March 7 | St Thomas Aquinas
1225? - March 7, 1274: Age 49?One
day while banqueting with the King of France, Thomas Aquinas came out
of a long reverie by banging on the table and shouting, "That settles
the Manichees!" He was the Mozart of theological argument, and he knew
it, not as a point of vanity or pride but simply as a fact: God had put
him on earth to write, and that was his life's work.
When, as
the teenaged son of a wealthy Italian nobles, he began to show an
affinity for monastic life, his family were horrified. They kidnapped
him to try to force him to exercise more judgment in his career choices.

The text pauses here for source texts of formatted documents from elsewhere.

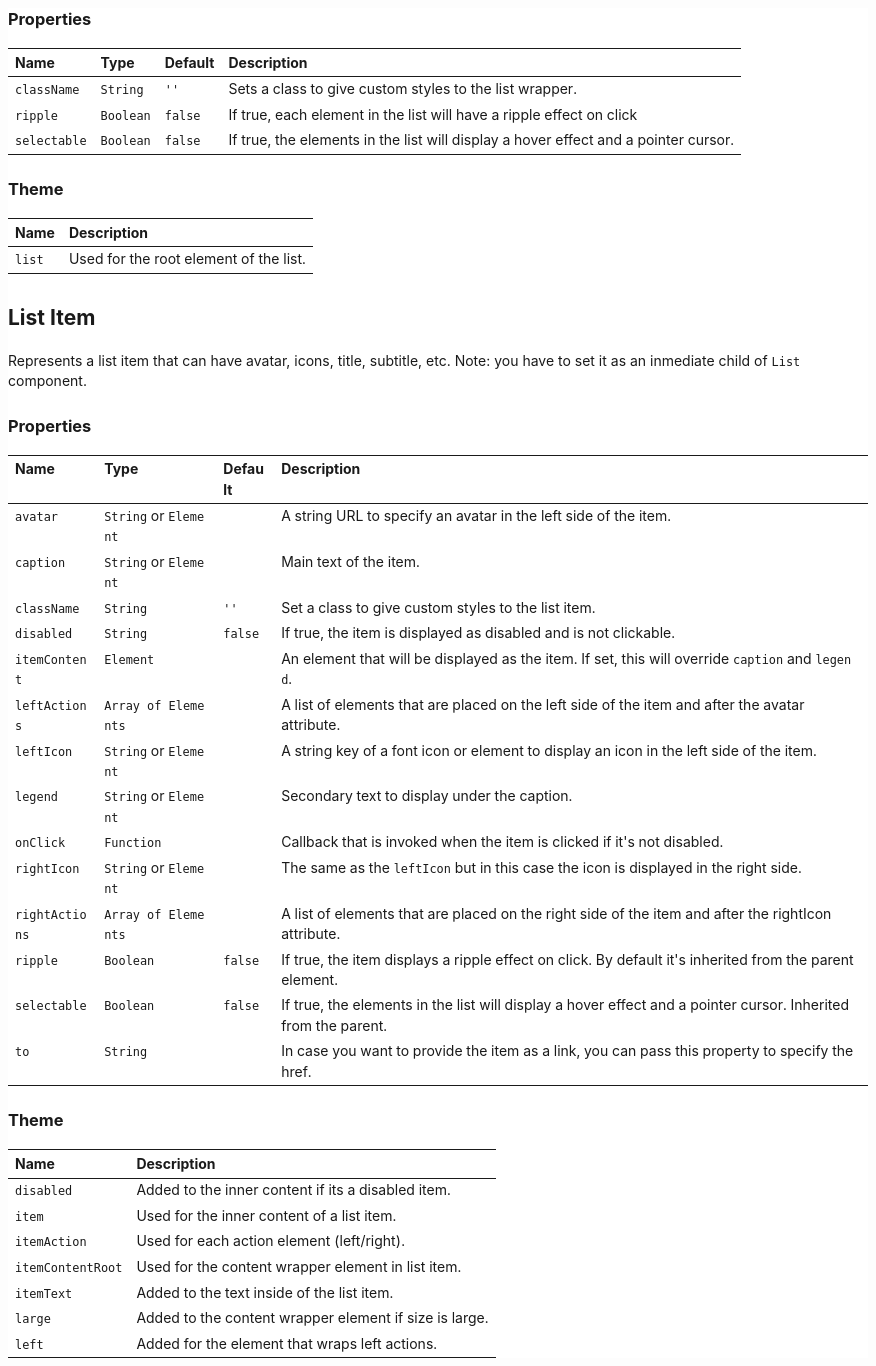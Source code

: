 ### Properties
| Name          | Type        | Default    | Description|
|:-----|:-----|:-----|:-----|
| `className`   | `String`    |  `''`      | Sets a class to give custom styles to the list wrapper.|
| `ripple`      | `Boolean`   | `false`    | If true, each element in the list will have a ripple effect on click |
| `selectable`  | `Boolean`   | `false`    | If true, the elements in the list will display a hover effect and a pointer cursor. |

### Theme
| Name     | Description|
|:---------|:-----------|
| `list`   | Used for the root element of the list.|

## List Item

Represents a list item that can have avatar, icons, title, subtitle, etc. Note: you have to set it as an inmediate child of `List` component.

### Properties
| Name              | Type                  | Default       | Description|
|:-----|:-----|:-----|:-----|
| `avatar`          | `String` or `Element` |               | A string URL to specify an avatar in the left side of the item.|
| `caption`         | `String` or `Element` |               | Main text of the item.|
| `className`       | `String`              | `''`          | Set a class to give custom styles to the list item.|
| `disabled`        | `String`              | `false`       | If true, the item is displayed as disabled and is not clickable.|
| `itemContent`     | `Element`             |               | An element that will be displayed as the item. If set, this will override `caption` and `legend`.|
| `leftActions`     | `Array of Elements`   |               | A list of elements that are placed on the left side of the item and after the avatar attribute.|
| `leftIcon`        | `String` or `Element` |               | A string key of a font icon or element to display an icon in the left side of the item. |
| `legend`          | `String` or `Element` |               | Secondary text to display under the caption.|
| `onClick`         | `Function`            |               | Callback that is invoked when the item is clicked if it's not disabled. |
| `rightIcon`       | `String` or `Element` |               | The same as the `leftIcon` but in this case the icon is displayed in the right side.|
| `rightActions`    | `Array of Elements`   |               | A list of elements that are placed on the right side of the item and after the rightIcon attribute.|
| `ripple`          | `Boolean`             | `false`       | If true, the item displays a ripple effect on click. By default it's inherited from the parent element.|
| `selectable`      | `Boolean`             | `false`       | If true, the elements in the list will display a hover effect and a pointer cursor. Inherited from the parent.|
| `to`              | `String`              |               | In case you want to provide the item as a link, you can pass this property to specify the href. |

### Theme
| Name     | Description|
|:---------|:-----------|
| `disabled` | Added to the inner content if its a disabled item.|
| `item` | Used for the inner content of a list item.|
| `itemAction` | Used for each action element (left/right).|
| `itemContentRoot` | Used for the content wrapper element in list item.|
| `itemText` | Added to the text inside of the list item.|
| `large` | Added to the content wrapper element if size is large.|
| `left` | Added for the element that wraps left actions.|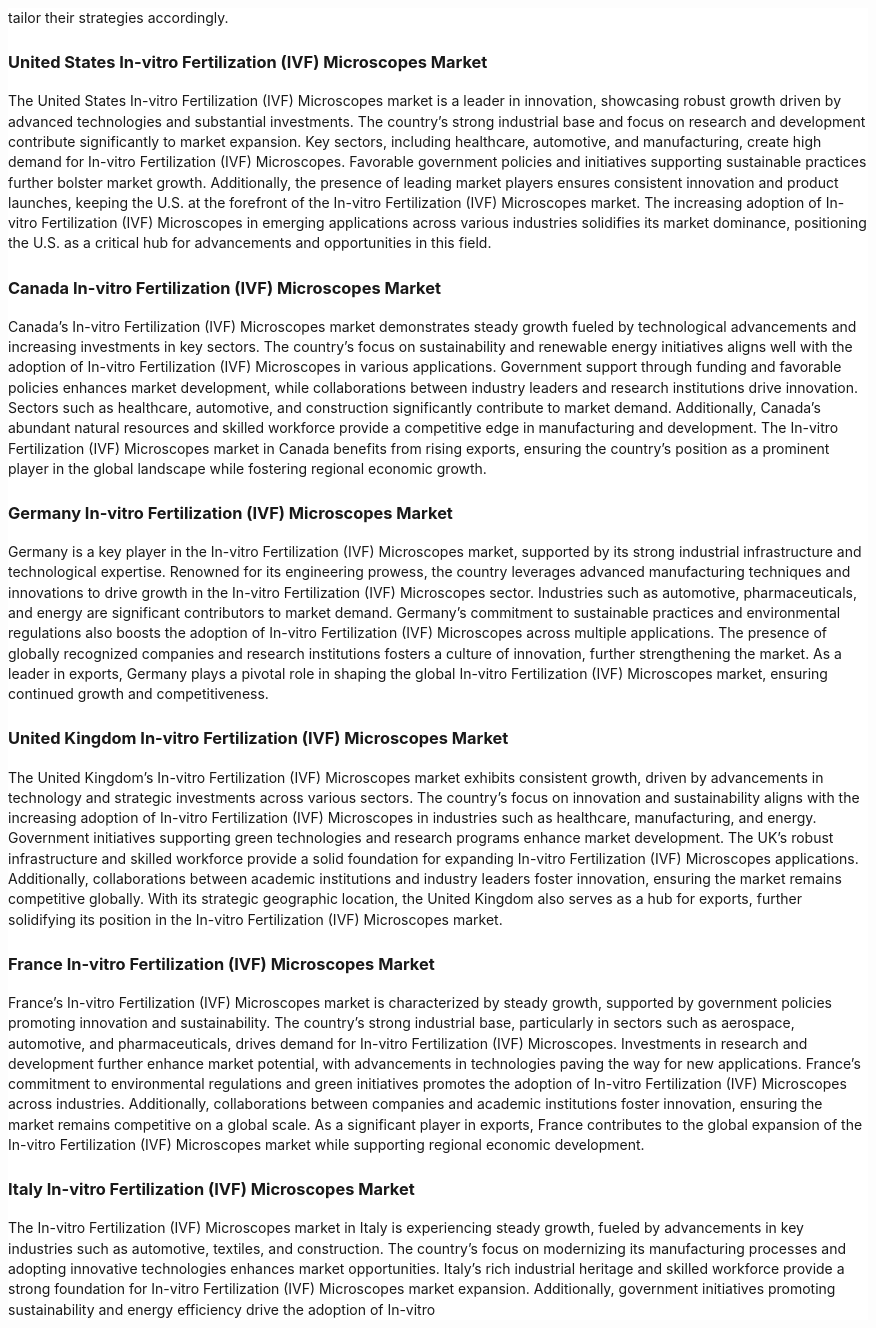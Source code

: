 tailor their strategies accordingly.</p><h3>United States In-vitro Fertilization (IVF) Microscopes Market</h3><p>The United States In-vitro Fertilization (IVF) Microscopes market is a leader in innovation, showcasing robust growth driven by advanced technologies and substantial investments. The country&rsquo;s strong industrial base and focus on research and development contribute significantly to market expansion. Key sectors, including healthcare, automotive, and manufacturing, create high demand for In-vitro Fertilization (IVF) Microscopes. Favorable government policies and initiatives supporting sustainable practices further bolster market growth. Additionally, the presence of leading market players ensures consistent innovation and product launches, keeping the U.S. at the forefront of the In-vitro Fertilization (IVF) Microscopes market. The increasing adoption of In-vitro Fertilization (IVF) Microscopes in emerging applications across various industries solidifies its market dominance, positioning the U.S. as a critical hub for advancements and opportunities in this field.</p><h3>Canada In-vitro Fertilization (IVF) Microscopes Market</h3><p>Canada&rsquo;s In-vitro Fertilization (IVF) Microscopes market demonstrates steady growth fueled by technological advancements and increasing investments in key sectors. The country&rsquo;s focus on sustainability and renewable energy initiatives aligns well with the adoption of In-vitro Fertilization (IVF) Microscopes in various applications. Government support through funding and favorable policies enhances market development, while collaborations between industry leaders and research institutions drive innovation. Sectors such as healthcare, automotive, and construction significantly contribute to market demand. Additionally, Canada&rsquo;s abundant natural resources and skilled workforce provide a competitive edge in manufacturing and development. The In-vitro Fertilization (IVF) Microscopes market in Canada benefits from rising exports, ensuring the country&rsquo;s position as a prominent player in the global landscape while fostering regional economic growth.</p><h3>Germany In-vitro Fertilization (IVF) Microscopes Market</h3><p>Germany is a key player in the In-vitro Fertilization (IVF) Microscopes market, supported by its strong industrial infrastructure and technological expertise. Renowned for its engineering prowess, the country leverages advanced manufacturing techniques and innovations to drive growth in the In-vitro Fertilization (IVF) Microscopes sector. Industries such as automotive, pharmaceuticals, and energy are significant contributors to market demand. Germany&rsquo;s commitment to sustainable practices and environmental regulations also boosts the adoption of In-vitro Fertilization (IVF) Microscopes across multiple applications. The presence of globally recognized companies and research institutions fosters a culture of innovation, further strengthening the market. As a leader in exports, Germany plays a pivotal role in shaping the global In-vitro Fertilization (IVF) Microscopes market, ensuring continued growth and competitiveness.</p><h3>United Kingdom In-vitro Fertilization (IVF) Microscopes Market</h3><p>The United Kingdom&rsquo;s In-vitro Fertilization (IVF) Microscopes market exhibits consistent growth, driven by advancements in technology and strategic investments across various sectors. The country&rsquo;s focus on innovation and sustainability aligns with the increasing adoption of In-vitro Fertilization (IVF) Microscopes in industries such as healthcare, manufacturing, and energy. Government initiatives supporting green technologies and research programs enhance market development. The UK&rsquo;s robust infrastructure and skilled workforce provide a solid foundation for expanding In-vitro Fertilization (IVF) Microscopes applications. Additionally, collaborations between academic institutions and industry leaders foster innovation, ensuring the market remains competitive globally. With its strategic geographic location, the United Kingdom also serves as a hub for exports, further solidifying its position in the In-vitro Fertilization (IVF) Microscopes market.</p><h3>France In-vitro Fertilization (IVF) Microscopes Market</h3><p>France&rsquo;s In-vitro Fertilization (IVF) Microscopes market is characterized by steady growth, supported by government policies promoting innovation and sustainability. The country&rsquo;s strong industrial base, particularly in sectors such as aerospace, automotive, and pharmaceuticals, drives demand for In-vitro Fertilization (IVF) Microscopes. Investments in research and development further enhance market potential, with advancements in technologies paving the way for new applications. France&rsquo;s commitment to environmental regulations and green initiatives promotes the adoption of In-vitro Fertilization (IVF) Microscopes across industries. Additionally, collaborations between companies and academic institutions foster innovation, ensuring the market remains competitive on a global scale. As a significant player in exports, France contributes to the global expansion of the In-vitro Fertilization (IVF) Microscopes market while supporting regional economic development.</p><h3>Italy In-vitro Fertilization (IVF) Microscopes Market</h3><p>The In-vitro Fertilization (IVF) Microscopes market in Italy is experiencing steady growth, fueled by advancements in key industries such as automotive, textiles, and construction. The country&rsquo;s focus on modernizing its manufacturing processes and adopting innovative technologies enhances market opportunities. Italy&rsquo;s rich industrial heritage and skilled workforce provide a strong foundation for In-vitro Fertilization (IVF) Microscopes market expansion. Additionally, government initiatives promoting sustainability and energy efficiency drive the adoption of In-vitro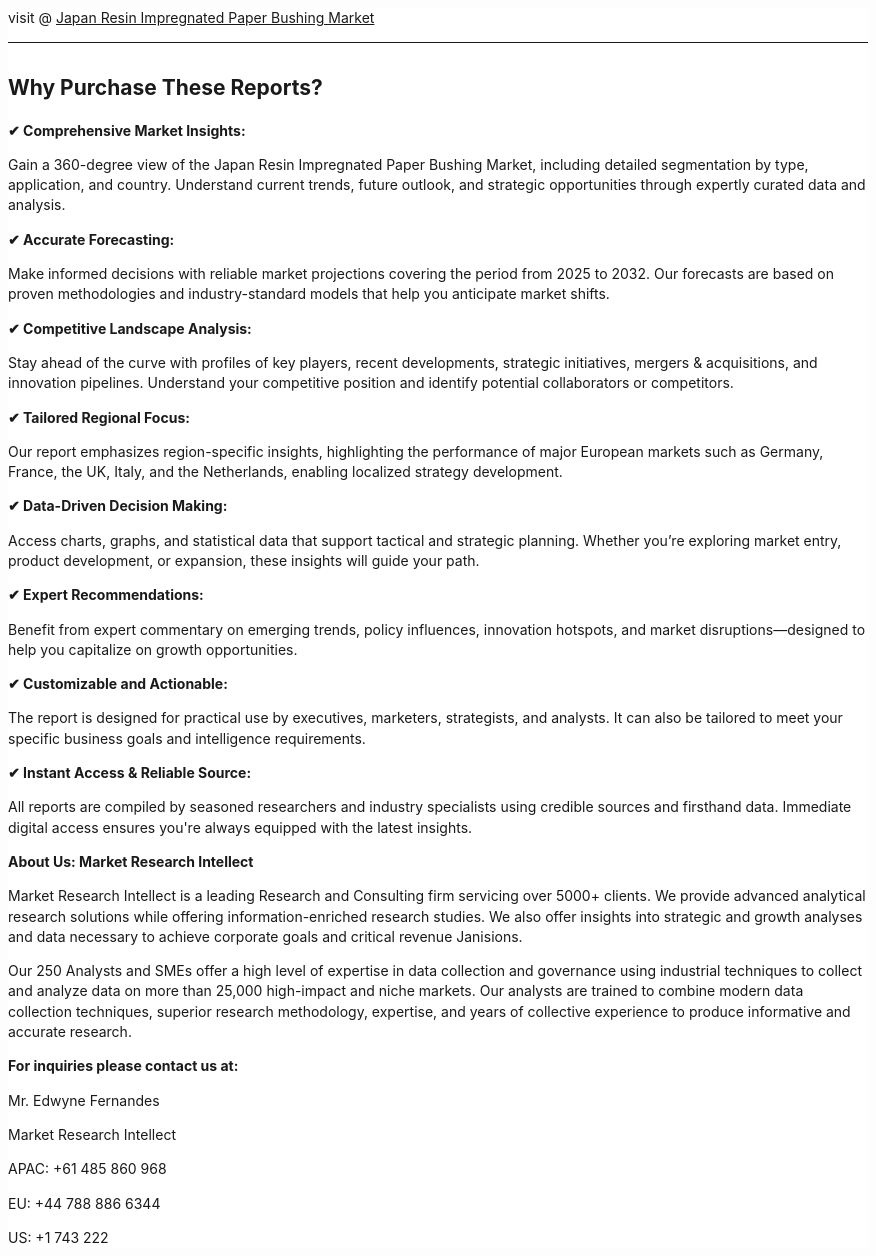 visit&nbsp;@</strong>&nbsp;</span><span class="font-[700]"><a href="https://www.marketresearchintellect.com/product/global-resin-impregnated-paper-bushing-market/?utm_source=Linkedin&utm_medium=019" target="_blank" data-tracking-control-name="article-ssr-frontend-pulse_little-text-block" data-tracking-will-navigate="" data-test-link="">Japan Resin Impregnated Paper Bushing Market</a></span></p></blockquote><hr /><h2>Why Purchase These Reports?</h2><p><strong>✔ Comprehensive Market Insights:</strong></p><p>Gain a 360-degree view of the Japan Resin Impregnated Paper Bushing Market, including detailed segmentation by type, application, and country. Understand current trends, future outlook, and strategic opportunities through expertly curated data and analysis.</p><p><strong>✔ Accurate Forecasting:</strong></p><p>Make informed decisions with reliable market projections covering the period from 2025 to 2032. Our forecasts are based on proven methodologies and industry-standard models that help you anticipate market shifts.</p><p><strong>✔ Competitive Landscape Analysis:</strong></p><p>Stay ahead of the curve with profiles of key players, recent developments, strategic initiatives, mergers &amp; acquisitions, and innovation pipelines. Understand your competitive position and identify potential collaborators or competitors.</p><p><strong>✔ Tailored Regional Focus:</strong></p><p>Our report emphasizes region-specific insights, highlighting the performance of major European markets such as Germany, France, the UK, Italy, and the Netherlands, enabling localized strategy development.</p><p><strong>✔ Data-Driven Decision Making:</strong></p><p>Access charts, graphs, and statistical data that support tactical and strategic planning. Whether you&rsquo;re exploring market entry, product development, or expansion, these insights will guide your path.</p><p><strong>✔ Expert Recommendations:</strong></p><p>Benefit from expert commentary on emerging trends, policy influences, innovation hotspots, and market disruptions&mdash;designed to help you capitalize on growth opportunities.</p><p><strong>✔ Customizable and Actionable:</strong></p><p>The report is designed for practical use by executives, marketers, strategists, and analysts. It can also be tailored to meet your specific business goals and intelligence requirements.</p><p><strong>✔ Instant Access &amp; Reliable Source:</strong></p><p>All reports are compiled by seasoned researchers and industry specialists using credible sources and firsthand data. Immediate digital access ensures you're always equipped with the latest insights.</p><p><strong><span class="font-[700]">About Us: Market Research Intellect</span></strong></p><p><span class="">Market Research Intellect is a leading Research and Consulting firm servicing over 5000+ clients. We provide advanced analytical research solutions while offering information-enriched research studies.&nbsp;</span>We also offer insights into strategic and growth analyses and data necessary to achieve corporate goals and critical revenue Janisions.</p><p><span class="">Our 250 Analysts and SMEs offer a high level of expertise in data collection and governance using industrial techniques to collect and analyze data on more than 25,000 high-impact and niche markets. Our analysts are trained to combine modern data collection techniques, superior research methodology, expertise, and years of collective experience to produce informative and accurate research.</span></p><p><strong>For inquiries please contact us at:</strong></p><p>Mr. Edwyne Fernandes</p><p>Market Research Intellect</p><p>APAC: +61 485 860 968</p><p>EU: +44 788 886 6344</p><p>US: +1 743 222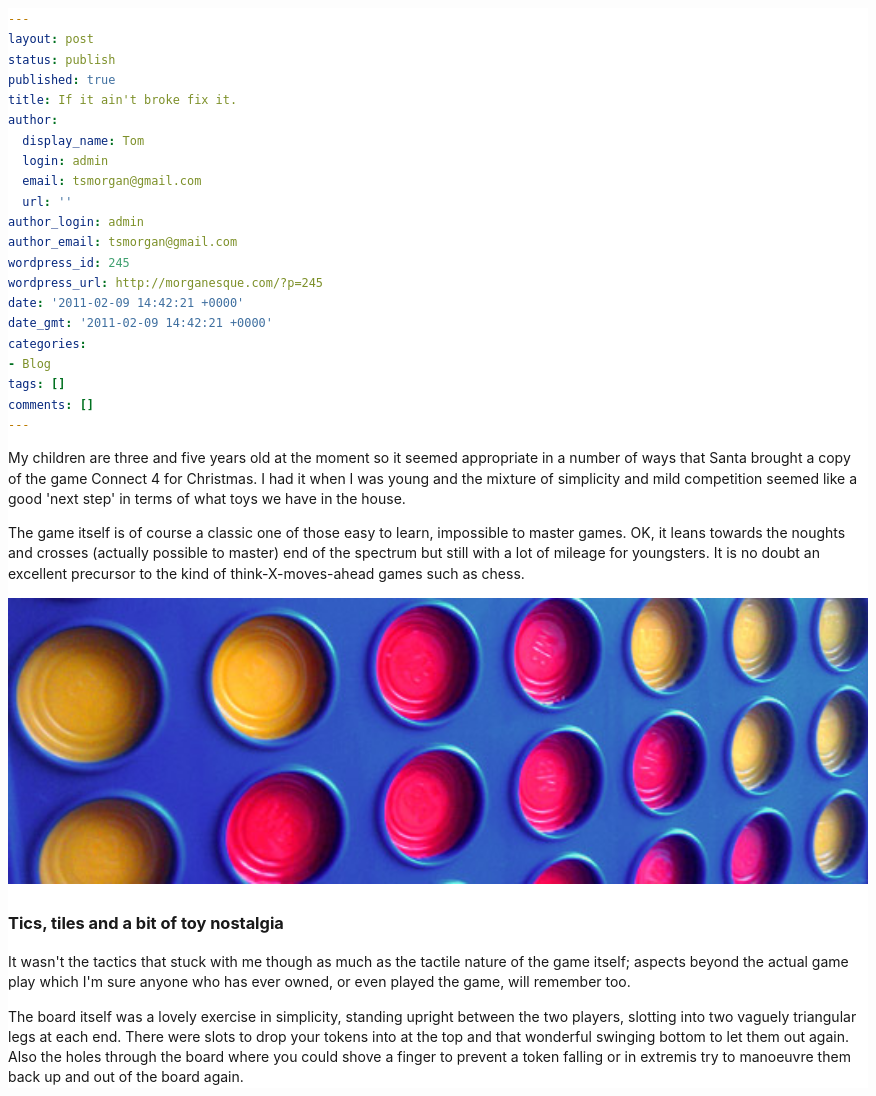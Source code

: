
 ```yaml
---
layout: post
status: publish
published: true
title: If it ain't broke fix it.
author:
  display_name: Tom
  login: admin
  email: tsmorgan@gmail.com
  url: ''
author_login: admin
author_email: tsmorgan@gmail.com
wordpress_id: 245
wordpress_url: http://morganesque.com/?p=245
date: '2011-02-09 14:42:21 +0000'
date_gmt: '2011-02-09 14:42:21 +0000'
categories:
- Blog
tags: []
comments: []
---
```



<p>My children are three and five years old at the moment so it seemed appropriate in a number of ways that Santa brought a copy of the game Connect 4 for Christmas. I had it when I was young and the mixture of simplicity and mild competition seemed like a good 'next step' in terms of what toys we have in the house.</p>

<p>The game itself is of course a classic one of those easy to learn, impossible to master games. OK, it leans towards the noughts and crosses (actually possible to master) end of the spectrum but still with a lot of mileage for youngsters. It is no doubt an excellent precursor to the kind of think-X-moves-ahead games such as chess.</p>

<p><a href="/img/2011/02/6.jpg"><img class="aligncenter size-full wp-image-256" title="6" src="/img/2011/02/6.jpg" alt="" width="100%" /></a></p>

<h3>Tics, tiles and a bit of toy nostalgia</h3>
It wasn't the tactics that stuck with me though as much as the tactile nature of the game itself; aspects beyond the actual game play which I'm sure anyone who has ever owned, or even played the game, will remember too.</p>

<p>The board itself was a lovely exercise in simplicity, standing upright between the two players, slotting into two vaguely triangular legs at each end. There were slots to drop your tokens into at the top and that wonderful swinging bottom to let them out again. Also the holes through the board where you could shove a finger to prevent a token falling or in extremis try to manoeuvre them back up and out of the board again.</p>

They even put a beautiful young woman in his room to tempt him, but God
sent down a couple of angels who "girded his loins with chastity". One
wonders what that was like.
In December 1273, after three
decades of writing the most potent theological expositions the Catholic
Church has known before or since, he simply stopped. "All that I have
written seems to me like so much straw compared to what I have seen and
what has been revealed to me." He wrote no more, and seemed to be in a
bit of a daze after that. He said, "The only thing I want now is that as
God has put an end to my writing, He may quickly end my life also."
This
prayer was granted. On his way to Lyons to meet with the Pope, he was
hit on the head by a tree branch and fell off his donkey. Dazed, he was
taken to the castle of his niece, who lived nearby. After spending some
days there, he felt near death, and asked to be taken to an abbey. "If
the Lord is coming for me, I had better be found in a religious house
than in a castle." He was carried on a donkey to an abbey six miles
away, where he died a week later.
Source: Forbes, Malcolm,
They Went That-a-Way, Simon and Shuster, New York, 1988.